TRY IT:
Find the lines holding the string "balanced" in the data, then copy all of them.

———

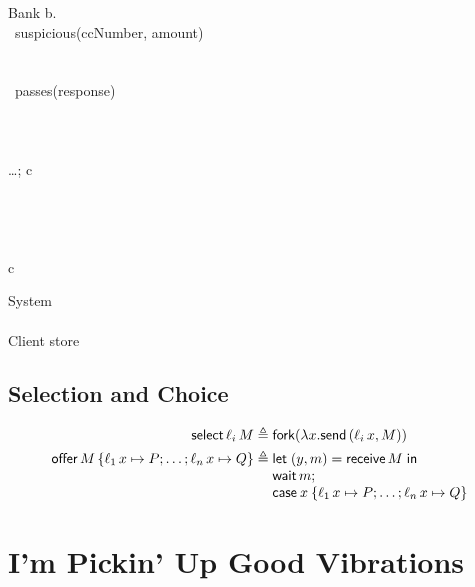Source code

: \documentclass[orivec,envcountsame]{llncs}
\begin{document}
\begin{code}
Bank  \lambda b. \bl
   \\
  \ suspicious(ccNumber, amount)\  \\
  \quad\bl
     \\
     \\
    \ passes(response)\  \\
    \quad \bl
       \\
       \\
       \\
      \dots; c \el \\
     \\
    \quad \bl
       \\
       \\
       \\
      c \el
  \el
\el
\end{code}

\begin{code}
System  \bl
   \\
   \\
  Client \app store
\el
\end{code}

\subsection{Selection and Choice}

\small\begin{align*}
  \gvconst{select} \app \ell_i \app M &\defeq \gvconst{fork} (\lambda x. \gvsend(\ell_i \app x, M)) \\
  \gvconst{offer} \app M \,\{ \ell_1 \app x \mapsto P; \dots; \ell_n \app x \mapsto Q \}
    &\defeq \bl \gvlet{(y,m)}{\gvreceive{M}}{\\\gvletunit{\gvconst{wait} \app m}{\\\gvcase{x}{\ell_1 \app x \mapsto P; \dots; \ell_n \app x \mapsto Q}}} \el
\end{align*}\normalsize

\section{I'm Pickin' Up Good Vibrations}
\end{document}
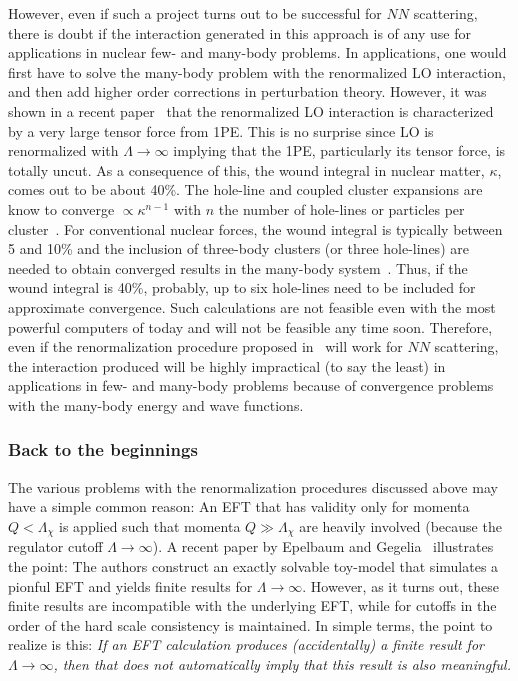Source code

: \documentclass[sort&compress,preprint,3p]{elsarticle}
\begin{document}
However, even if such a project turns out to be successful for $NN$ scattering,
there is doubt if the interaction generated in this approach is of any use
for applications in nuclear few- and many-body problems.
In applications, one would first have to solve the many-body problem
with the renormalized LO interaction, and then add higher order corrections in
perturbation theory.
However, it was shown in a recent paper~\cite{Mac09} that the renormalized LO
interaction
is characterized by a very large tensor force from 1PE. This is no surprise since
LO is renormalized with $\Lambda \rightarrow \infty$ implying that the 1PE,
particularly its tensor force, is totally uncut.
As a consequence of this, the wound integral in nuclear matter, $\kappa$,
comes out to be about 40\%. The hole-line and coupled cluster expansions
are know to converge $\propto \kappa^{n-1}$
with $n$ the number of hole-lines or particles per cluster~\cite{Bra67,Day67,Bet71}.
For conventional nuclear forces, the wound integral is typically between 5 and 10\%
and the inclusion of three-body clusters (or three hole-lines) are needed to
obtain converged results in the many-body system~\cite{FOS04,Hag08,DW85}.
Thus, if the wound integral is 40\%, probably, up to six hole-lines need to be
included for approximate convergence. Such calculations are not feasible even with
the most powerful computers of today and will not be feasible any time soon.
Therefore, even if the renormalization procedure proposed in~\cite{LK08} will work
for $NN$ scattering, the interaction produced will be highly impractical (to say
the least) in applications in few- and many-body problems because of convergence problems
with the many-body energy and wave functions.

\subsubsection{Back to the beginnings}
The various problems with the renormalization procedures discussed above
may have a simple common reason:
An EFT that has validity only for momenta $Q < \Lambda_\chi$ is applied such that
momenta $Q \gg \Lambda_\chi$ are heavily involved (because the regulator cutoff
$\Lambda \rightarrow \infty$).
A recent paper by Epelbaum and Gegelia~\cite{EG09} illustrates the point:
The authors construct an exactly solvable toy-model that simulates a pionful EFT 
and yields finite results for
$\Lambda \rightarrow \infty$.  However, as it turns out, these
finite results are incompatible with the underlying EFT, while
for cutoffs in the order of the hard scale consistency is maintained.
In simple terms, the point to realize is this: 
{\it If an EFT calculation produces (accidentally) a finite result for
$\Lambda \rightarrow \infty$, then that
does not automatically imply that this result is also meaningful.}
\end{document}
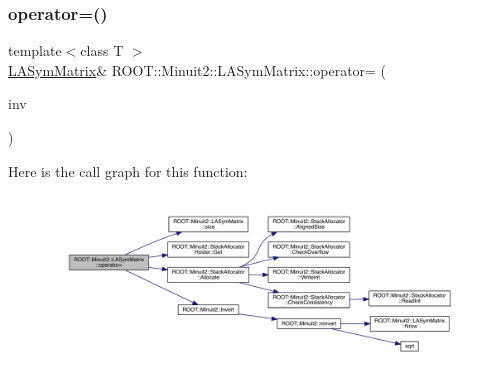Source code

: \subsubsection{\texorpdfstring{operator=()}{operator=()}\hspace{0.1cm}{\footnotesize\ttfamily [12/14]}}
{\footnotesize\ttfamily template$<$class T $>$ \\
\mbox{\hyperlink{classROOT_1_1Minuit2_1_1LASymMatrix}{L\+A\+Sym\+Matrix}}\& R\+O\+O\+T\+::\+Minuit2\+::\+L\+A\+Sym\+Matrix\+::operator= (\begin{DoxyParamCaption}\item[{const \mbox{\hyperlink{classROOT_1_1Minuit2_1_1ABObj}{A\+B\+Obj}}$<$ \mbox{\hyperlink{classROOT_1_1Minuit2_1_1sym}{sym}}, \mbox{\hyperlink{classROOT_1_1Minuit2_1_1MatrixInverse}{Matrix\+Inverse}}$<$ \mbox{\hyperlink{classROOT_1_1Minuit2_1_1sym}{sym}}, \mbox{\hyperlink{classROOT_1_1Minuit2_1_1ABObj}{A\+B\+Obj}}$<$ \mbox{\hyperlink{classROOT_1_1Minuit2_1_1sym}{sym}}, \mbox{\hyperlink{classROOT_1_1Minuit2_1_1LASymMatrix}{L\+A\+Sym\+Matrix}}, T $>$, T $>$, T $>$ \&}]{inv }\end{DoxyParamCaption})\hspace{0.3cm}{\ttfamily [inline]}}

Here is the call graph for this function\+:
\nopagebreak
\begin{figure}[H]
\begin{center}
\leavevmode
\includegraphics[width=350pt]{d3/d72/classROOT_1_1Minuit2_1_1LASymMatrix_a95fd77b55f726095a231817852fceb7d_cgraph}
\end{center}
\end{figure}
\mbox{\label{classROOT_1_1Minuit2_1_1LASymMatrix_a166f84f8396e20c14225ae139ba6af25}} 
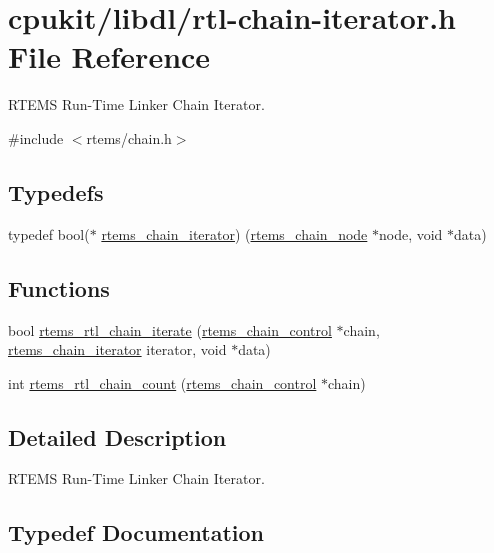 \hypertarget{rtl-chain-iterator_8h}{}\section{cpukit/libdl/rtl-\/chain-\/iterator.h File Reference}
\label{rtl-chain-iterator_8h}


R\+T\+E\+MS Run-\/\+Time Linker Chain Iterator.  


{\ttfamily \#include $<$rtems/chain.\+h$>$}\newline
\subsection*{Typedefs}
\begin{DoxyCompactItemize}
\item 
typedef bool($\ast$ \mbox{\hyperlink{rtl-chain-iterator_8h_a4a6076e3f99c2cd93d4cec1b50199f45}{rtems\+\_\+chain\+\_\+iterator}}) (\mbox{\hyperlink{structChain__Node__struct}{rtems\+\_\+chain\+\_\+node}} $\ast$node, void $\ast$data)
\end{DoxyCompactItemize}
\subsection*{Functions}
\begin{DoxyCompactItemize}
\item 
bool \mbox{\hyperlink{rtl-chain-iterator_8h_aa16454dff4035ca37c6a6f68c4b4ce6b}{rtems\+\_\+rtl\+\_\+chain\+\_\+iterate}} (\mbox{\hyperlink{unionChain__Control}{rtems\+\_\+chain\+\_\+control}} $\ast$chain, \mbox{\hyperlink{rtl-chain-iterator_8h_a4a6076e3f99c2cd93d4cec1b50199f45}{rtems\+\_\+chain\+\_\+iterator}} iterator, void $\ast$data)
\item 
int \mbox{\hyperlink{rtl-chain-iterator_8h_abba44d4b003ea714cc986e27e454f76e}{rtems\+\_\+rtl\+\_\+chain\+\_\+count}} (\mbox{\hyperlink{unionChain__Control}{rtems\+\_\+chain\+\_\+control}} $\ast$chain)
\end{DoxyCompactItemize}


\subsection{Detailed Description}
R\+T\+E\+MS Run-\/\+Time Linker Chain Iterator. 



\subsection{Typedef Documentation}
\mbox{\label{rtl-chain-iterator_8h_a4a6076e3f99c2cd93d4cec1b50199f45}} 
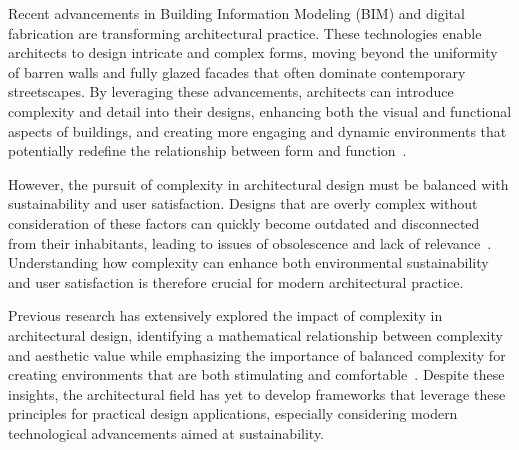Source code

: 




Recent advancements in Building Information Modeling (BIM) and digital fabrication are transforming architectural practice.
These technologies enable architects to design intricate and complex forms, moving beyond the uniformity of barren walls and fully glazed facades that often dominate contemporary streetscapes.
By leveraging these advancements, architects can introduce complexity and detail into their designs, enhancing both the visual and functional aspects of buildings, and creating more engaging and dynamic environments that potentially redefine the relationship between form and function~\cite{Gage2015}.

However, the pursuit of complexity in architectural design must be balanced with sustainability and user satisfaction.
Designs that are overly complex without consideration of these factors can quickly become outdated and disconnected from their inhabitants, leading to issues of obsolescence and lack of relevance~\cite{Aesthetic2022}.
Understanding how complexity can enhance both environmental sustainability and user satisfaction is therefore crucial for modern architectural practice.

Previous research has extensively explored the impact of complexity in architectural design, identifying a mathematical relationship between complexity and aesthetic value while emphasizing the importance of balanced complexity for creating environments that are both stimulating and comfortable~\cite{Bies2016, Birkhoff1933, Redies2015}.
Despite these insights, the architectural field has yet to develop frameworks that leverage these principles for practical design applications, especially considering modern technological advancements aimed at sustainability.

———

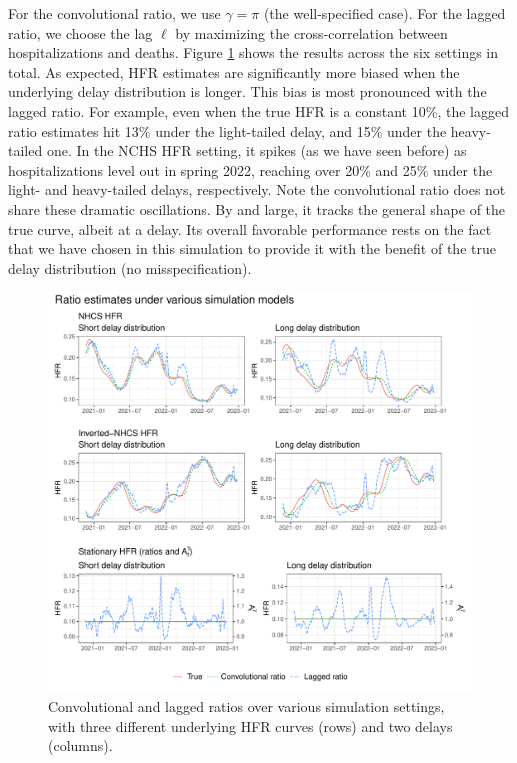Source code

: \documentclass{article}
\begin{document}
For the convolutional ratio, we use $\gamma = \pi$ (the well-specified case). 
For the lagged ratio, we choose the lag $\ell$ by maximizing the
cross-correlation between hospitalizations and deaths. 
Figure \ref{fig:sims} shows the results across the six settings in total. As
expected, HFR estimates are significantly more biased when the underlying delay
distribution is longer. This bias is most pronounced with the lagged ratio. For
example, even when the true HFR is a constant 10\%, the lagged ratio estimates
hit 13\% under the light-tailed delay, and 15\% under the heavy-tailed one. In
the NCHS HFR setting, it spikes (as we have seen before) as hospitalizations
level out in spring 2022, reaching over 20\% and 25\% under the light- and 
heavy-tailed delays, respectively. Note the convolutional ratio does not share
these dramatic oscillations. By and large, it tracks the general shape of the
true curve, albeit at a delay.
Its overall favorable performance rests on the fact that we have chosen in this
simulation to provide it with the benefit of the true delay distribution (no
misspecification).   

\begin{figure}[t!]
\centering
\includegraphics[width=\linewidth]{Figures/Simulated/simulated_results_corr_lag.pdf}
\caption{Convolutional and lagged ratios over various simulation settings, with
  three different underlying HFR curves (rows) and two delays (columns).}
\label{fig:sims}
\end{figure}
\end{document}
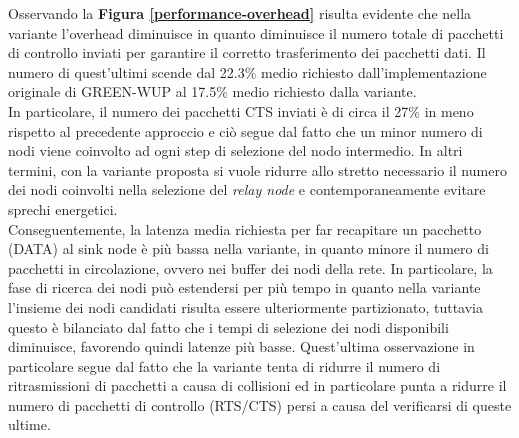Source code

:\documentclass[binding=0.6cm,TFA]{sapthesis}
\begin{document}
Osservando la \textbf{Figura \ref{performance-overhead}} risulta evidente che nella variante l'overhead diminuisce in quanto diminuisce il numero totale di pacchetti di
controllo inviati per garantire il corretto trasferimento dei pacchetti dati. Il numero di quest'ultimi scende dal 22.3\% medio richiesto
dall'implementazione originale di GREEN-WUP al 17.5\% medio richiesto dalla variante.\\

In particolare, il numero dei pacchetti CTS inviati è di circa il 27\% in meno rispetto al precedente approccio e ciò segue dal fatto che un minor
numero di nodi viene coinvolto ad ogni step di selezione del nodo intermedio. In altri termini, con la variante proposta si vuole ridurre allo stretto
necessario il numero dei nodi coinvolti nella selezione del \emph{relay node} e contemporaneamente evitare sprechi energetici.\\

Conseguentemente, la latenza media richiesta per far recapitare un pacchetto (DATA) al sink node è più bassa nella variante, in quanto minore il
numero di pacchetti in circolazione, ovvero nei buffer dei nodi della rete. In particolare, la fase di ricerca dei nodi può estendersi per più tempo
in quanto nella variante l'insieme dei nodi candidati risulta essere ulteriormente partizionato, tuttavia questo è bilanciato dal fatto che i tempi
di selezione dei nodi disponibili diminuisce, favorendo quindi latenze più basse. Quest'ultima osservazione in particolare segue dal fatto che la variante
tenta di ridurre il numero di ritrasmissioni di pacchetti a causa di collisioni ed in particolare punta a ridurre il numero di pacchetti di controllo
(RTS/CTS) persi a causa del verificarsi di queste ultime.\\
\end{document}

———

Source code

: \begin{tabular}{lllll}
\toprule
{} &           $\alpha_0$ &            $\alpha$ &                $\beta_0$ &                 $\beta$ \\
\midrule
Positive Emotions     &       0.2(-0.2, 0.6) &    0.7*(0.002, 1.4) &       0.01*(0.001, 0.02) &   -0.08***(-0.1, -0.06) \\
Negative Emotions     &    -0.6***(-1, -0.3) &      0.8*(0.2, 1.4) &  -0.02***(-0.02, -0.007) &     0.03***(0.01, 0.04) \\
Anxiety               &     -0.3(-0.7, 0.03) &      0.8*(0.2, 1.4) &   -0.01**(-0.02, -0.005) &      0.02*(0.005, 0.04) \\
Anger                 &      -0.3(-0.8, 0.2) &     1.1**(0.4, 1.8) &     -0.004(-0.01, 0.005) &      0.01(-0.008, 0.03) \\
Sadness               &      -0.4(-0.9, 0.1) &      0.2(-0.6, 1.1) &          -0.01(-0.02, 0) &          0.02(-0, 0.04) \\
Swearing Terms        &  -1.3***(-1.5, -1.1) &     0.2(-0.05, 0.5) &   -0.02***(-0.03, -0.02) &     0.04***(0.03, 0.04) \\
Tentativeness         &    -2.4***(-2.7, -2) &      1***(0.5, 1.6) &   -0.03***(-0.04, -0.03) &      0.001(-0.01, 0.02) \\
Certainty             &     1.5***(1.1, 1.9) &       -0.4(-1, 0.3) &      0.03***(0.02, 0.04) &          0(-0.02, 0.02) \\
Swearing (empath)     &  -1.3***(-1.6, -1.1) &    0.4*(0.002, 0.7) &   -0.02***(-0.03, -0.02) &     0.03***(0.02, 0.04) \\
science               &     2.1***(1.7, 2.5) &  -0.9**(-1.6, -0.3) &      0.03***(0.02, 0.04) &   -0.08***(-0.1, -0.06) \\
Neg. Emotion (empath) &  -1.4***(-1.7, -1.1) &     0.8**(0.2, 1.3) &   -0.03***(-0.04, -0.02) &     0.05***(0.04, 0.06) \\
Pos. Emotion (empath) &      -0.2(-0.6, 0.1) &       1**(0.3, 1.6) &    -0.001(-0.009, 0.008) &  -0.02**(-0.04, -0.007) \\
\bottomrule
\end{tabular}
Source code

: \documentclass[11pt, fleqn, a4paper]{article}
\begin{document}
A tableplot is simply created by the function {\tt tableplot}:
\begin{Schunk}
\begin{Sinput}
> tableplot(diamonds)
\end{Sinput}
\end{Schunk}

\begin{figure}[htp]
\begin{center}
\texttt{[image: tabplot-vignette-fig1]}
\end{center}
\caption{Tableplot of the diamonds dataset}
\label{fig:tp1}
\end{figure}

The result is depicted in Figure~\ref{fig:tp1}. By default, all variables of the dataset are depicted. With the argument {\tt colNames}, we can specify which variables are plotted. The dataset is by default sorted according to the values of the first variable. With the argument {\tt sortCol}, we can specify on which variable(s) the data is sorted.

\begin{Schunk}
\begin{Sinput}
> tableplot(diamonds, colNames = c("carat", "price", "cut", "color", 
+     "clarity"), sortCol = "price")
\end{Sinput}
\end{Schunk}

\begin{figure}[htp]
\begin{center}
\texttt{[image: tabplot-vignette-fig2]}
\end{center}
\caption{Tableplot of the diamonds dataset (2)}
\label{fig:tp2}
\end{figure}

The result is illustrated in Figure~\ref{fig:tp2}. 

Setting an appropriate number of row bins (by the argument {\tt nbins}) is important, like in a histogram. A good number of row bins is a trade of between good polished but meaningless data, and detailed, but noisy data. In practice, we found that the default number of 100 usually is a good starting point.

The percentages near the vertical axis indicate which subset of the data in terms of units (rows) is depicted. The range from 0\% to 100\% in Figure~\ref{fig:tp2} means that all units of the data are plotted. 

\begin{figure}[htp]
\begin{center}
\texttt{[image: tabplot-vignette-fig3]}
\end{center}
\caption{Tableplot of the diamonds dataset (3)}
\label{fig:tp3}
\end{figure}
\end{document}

———

ANSWER FOR THE TASK:
However, the pursuit of complexity in architectural design must be balanced with sustainability and user satisfaction.
Previous research has extensively explored the impact of complexity in architectural design, identifying a mathematical relationship between complexity and aesthetic value while emphasizing the importance of balanced complexity for creating environments that are both stimulating and comfortable~\cite{Bies2016, Birkhoff1933, Redies2015}.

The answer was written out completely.